Attention Wall Mount Shoppers!
- By Andrew LaRowe
- December 1st, 2014
The first industrial age classrooms had desks nailed to the floor in straight rows facing the teacher, with the blackboard at the “front” of the room. It is always amusing to look back and recognize how far we have come… or not. When describing 21st-century classrooms, we usually start with technology, especially interactive whiteboards. And although today’s teachers plead for more flexibility in their educational spaces to support innovative teaching styles such as project-based learning, most audio-visual technology in today’s classrooms is mounted in fixed locations at the “front” of the classroom. It may be time to take a closer look at the benefits of equipment mobility.
In the good old days
During the first wave of classroom technology that included slide, 16mm, filmstrip, opaque and overhead projectors, most instructional equipment moved in and out of classrooms on AV carts with power strips and extension cords. Teachers were able to place equipment in their classroom for specific lessons based on their individual teaching styles and factors such as proximity to boards, seating, or avoiding the glare from the daylighting.
Are we making improvements?
We provided the benefits of flexible space in the classroom back then, but now we seem to be moving in the opposite direction. We are providing technology to our existing classrooms, but by wall-mounting it, we severely impact the flexibility of the learning spaces.
When cable and remote control technology allowed those enormous television sets to appear in classrooms, it was a matter of safety and practicality — due to their size and weight — to mount them on those heavy-duty brackets near the cable connections. But that also resulted in little or no choice for teachers about where equipment was located. That was the case with televisions thirty years ago, and it continues with today’s classroom technology.
Conditions are somewhat better in new schools. They have been designed with the fixed placement of instructional technology in mind. At least the educational staff is usually asked about permanent instructional equipment placement and where they want the “teaching wall.”
However, retrofitting wall-mounted projectors and integrated whiteboards into existing classrooms is an altogether different story. It is common practice for districts to mount equipment directly in front of existing whiteboards, eliminating as much as 50 percent of the available writing surface. The teacher must adapt the arrangement of his or her classroom around this equipment placement, regardless of other factors such as lighting, furniture or personal teaching style. If, for whatever reason, the equipment is not used frequently, it simply ends up being in the way.
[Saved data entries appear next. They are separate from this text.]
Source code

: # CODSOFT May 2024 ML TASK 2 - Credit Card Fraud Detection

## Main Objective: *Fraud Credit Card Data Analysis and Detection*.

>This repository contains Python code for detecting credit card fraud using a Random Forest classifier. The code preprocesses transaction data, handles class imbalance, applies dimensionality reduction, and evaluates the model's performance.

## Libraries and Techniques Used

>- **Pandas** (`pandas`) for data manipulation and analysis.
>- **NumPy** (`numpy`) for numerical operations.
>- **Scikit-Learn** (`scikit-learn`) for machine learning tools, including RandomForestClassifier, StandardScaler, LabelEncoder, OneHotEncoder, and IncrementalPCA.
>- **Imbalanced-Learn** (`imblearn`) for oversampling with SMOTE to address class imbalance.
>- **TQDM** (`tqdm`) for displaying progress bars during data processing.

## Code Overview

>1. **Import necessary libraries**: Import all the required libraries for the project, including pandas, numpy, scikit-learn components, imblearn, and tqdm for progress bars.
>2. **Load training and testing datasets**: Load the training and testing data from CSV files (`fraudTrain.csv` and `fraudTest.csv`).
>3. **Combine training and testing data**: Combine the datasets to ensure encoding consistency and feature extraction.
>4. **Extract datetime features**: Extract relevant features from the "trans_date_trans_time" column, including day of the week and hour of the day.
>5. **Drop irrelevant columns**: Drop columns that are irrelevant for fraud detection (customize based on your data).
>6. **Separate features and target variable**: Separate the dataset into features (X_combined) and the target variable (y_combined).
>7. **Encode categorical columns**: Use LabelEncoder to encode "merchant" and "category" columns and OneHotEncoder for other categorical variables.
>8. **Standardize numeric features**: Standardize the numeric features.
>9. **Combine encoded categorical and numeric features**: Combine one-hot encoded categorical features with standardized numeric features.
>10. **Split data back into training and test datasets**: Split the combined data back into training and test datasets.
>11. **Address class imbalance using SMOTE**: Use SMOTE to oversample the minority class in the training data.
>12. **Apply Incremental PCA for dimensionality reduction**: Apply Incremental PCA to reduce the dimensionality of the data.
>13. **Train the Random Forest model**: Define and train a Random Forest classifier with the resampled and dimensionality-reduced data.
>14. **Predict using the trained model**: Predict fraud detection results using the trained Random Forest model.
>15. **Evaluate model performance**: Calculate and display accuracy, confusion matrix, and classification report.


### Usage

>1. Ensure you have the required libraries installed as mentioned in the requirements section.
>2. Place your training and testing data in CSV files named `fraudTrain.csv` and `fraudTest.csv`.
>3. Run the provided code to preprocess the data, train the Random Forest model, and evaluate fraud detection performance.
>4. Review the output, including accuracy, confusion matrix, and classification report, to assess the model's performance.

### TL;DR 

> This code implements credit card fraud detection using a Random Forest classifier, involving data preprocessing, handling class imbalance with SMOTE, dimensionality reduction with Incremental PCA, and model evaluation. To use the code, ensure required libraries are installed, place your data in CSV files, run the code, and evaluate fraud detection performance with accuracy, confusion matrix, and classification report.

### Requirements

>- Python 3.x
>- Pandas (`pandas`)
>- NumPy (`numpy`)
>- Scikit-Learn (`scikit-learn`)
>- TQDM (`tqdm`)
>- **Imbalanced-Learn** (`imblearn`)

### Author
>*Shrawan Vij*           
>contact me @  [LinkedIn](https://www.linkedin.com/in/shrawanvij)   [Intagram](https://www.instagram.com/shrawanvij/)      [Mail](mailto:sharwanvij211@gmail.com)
The classrooms in older schools that have had several generations of technology have taken on the look of restrooms that require a different type of mounted dispenser each time the paper towel contract changes. Wouldn’t it be simpler if we used carts or rolling stands for instructional technology? Then our teachers could set up the classroom to match their instructional needs, course content and environmental factors such as seating, lighting and other instructional equipment.
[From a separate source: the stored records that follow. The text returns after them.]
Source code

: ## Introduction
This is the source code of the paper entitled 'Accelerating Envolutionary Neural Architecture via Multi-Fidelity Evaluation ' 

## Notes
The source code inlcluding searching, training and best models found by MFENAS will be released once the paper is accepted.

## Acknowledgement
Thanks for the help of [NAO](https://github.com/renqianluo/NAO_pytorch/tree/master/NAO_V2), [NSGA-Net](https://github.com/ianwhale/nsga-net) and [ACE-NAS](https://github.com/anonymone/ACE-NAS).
And with portability, it may no longer be necessary to own and maintain projectors and interactive boards for every classroom in the school. When equipment malfunctions, it could be much simpler to move equipment to where it is needed rather than leaving the teacher and the class waiting for repairs or replacements.
Certainly, there are many good reasons for attaching instructional equipment to a permanent location: proximity to available wire connections, users not always understanding how to set up equipment, and reduced vulnerability to theft. However, there are also good reasons for going mobile, the most important being classroom flexibility.
When deciding on equipment placement in existing classrooms, visit an older school retrofitted with mounted technology and talk to teachers and students. They might have better suggestions. We have made spatial adaptation a way of life for our teachers, and most are incredibly good at it. Classroom size and shape has changed very little since we were nailing the desks to the floor. Shouldn’t we consider mobile technology to provide more spatial flexibility in our teaching stations?